ABSTRACT

But no undertaking requires more care, more prudence, more tact, more patience, more watchfulness, than the application of the joint-stock principle to labour. In the first place, persons whose means are exceedingly slender have to make a sacrifice for an object highly advantageous if it can be secured, but the success of which is always problematical and generally doubtful. In the next, they have to surrender their judgment to the determination of those who have to interpret the most difficult of problems,—the question whether the market for labour will bear the cessation of labour. My readers are aware that the leaders and managers of labour partnerships have very rarely formed a correct estimate of the powers at their disposal, and the powers which they strive to resist and overcome, for the immediate object of a

strike has only occasionally been obtained.

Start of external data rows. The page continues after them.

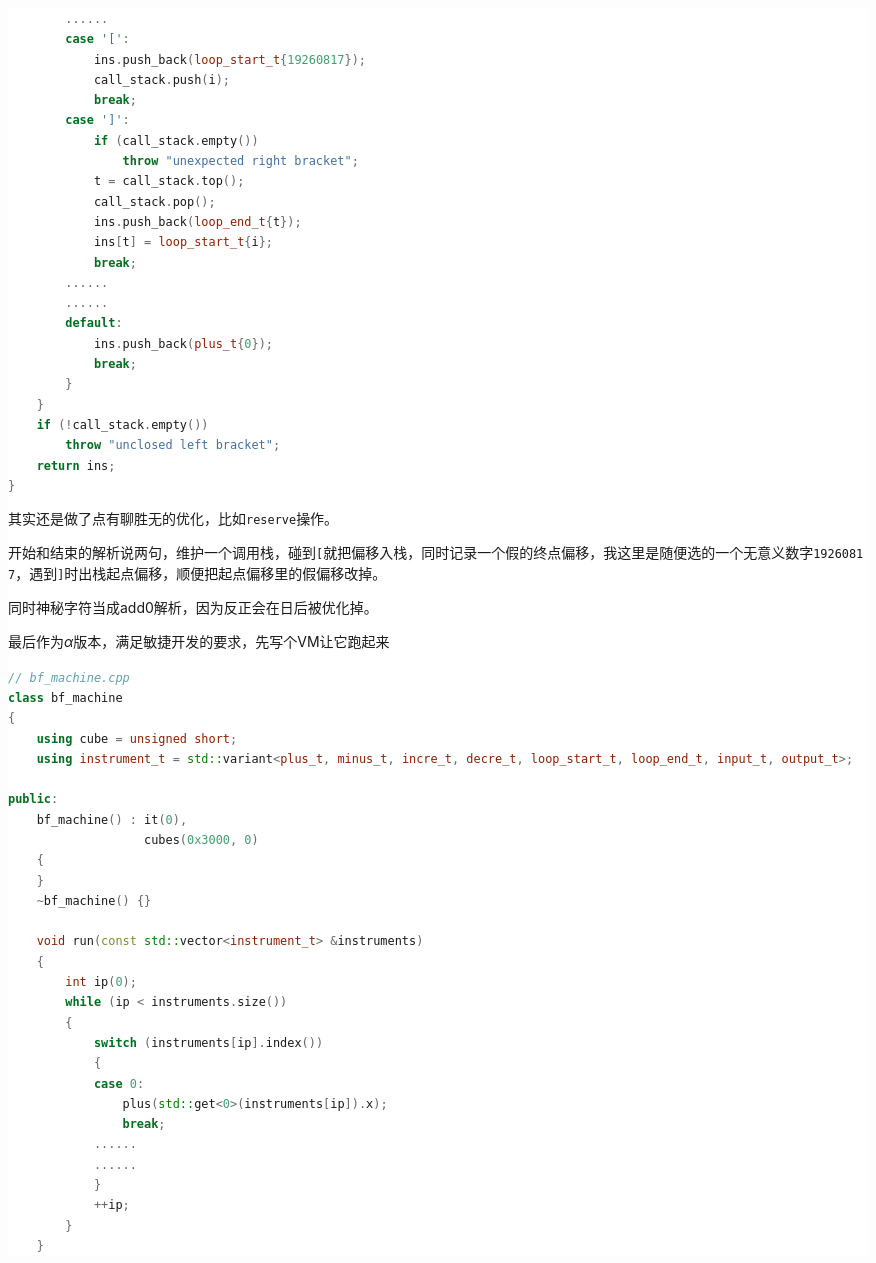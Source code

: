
 ```cpp
        ......
        case '[':
            ins.push_back(loop_start_t{19260817});
            call_stack.push(i);
            break;
        case ']':
            if (call_stack.empty())
                throw "unexpected right bracket";
            t = call_stack.top();
            call_stack.pop();
            ins.push_back(loop_end_t{t});
            ins[t] = loop_start_t{i};
            break;
        ......
        ......
        default:
            ins.push_back(plus_t{0});
            break;
        }
    }
    if (!call_stack.empty())
        throw "unclosed left bracket";
    return ins;
}
```
其实还是做了点有聊胜无的优化，比如`reserve`操作。  

开始和结束的解析说两句，维护一个调用栈，碰到`[`就把偏移入栈，同时记录一个假的终点偏移，我这里是随便选的一个无意义数字`19260817`，遇到`]`时出栈起点偏移，顺便把起点偏移里的假偏移改掉。  

同时神秘字符当成add0解析，因为反正会在日后被优化掉。  

最后作为*α*版本，满足敏捷开发的要求，先写个VM让它跑起来

```cpp
// bf_machine.cpp
class bf_machine
{
    using cube = unsigned short;
    using instrument_t = std::variant<plus_t, minus_t, incre_t, decre_t, loop_start_t, loop_end_t, input_t, output_t>;

public:
    bf_machine() : it(0),
                   cubes(0x3000, 0)
    {
    }
    ~bf_machine() {}

    void run(const std::vector<instrument_t> &instruments)
    {
        int ip(0);
        while (ip < instruments.size())
        {
            switch (instruments[ip].index())
            {
            case 0:
                plus(std::get<0>(instruments[ip]).x);
                break;
            ......
            ......
            }
            ++ip;
        }
    }

```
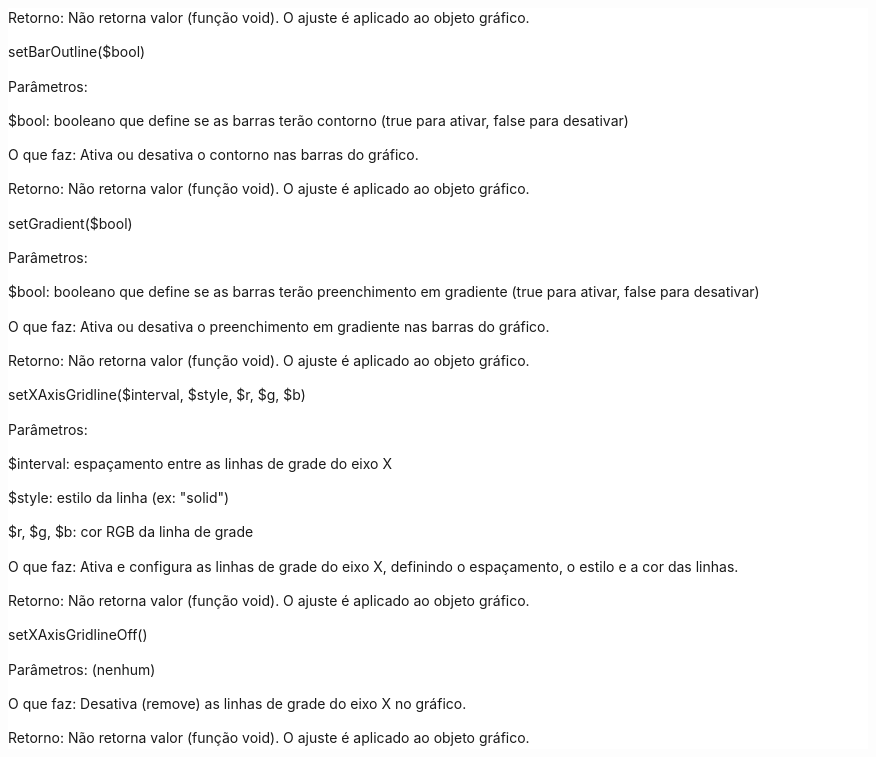 Retorno:
Não retorna valor (função void). O ajuste é aplicado ao objeto gráfico.



setBarOutline($bool)

Parâmetros:

$bool: booleano que define se as barras terão contorno (true para ativar, false para desativar)

O que faz:
Ativa ou desativa o contorno nas barras do gráfico.

Retorno:
Não retorna valor (função void). O ajuste é aplicado ao objeto gráfico.



setGradient($bool)

Parâmetros:

$bool: booleano que define se as barras terão preenchimento em gradiente (true para ativar, false para desativar)

O que faz:
Ativa ou desativa o preenchimento em gradiente nas barras do gráfico.

Retorno:
Não retorna valor (função void). O ajuste é aplicado ao objeto gráfico.



setXAxisGridline($interval, $style, $r, $g, $b)

Parâmetros:

$interval: espaçamento entre as linhas de grade do eixo X

$style: estilo da linha (ex: "solid")

$r, $g, $b: cor RGB da linha de grade

O que faz:
Ativa e configura as linhas de grade do eixo X, definindo o espaçamento, o estilo e a cor das linhas.

Retorno:
Não retorna valor (função void). O ajuste é aplicado ao objeto gráfico.



setXAxisGridlineOff()

Parâmetros:
(nenhum)

O que faz:
Desativa (remove) as linhas de grade do eixo X no gráfico.

Retorno:
Não retorna valor (função void). O ajuste é aplicado ao objeto gráfico.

In the next, they who combine for these ends have the mortification of knowing and seeing that their sacrifices and labours in the machinery of their organization are made by a small portion of the order to which they belong, while the benefit of their action, if it be successful, is shared by those who decline to participate in the movement, and even take advantage of the occasion to baffle those who assert, and with perfect sincerity, that they are labouring for the common good of all their fellows. I do not wonder that passion and violence have in past times accompanied the action of trade unions, when the promoters and members of them have felt that they were thwarted, not by the resistance of employers, but by the selfishness, as they hold it, of those who profit by their policy and take advantage of them in the crisis of their struggles.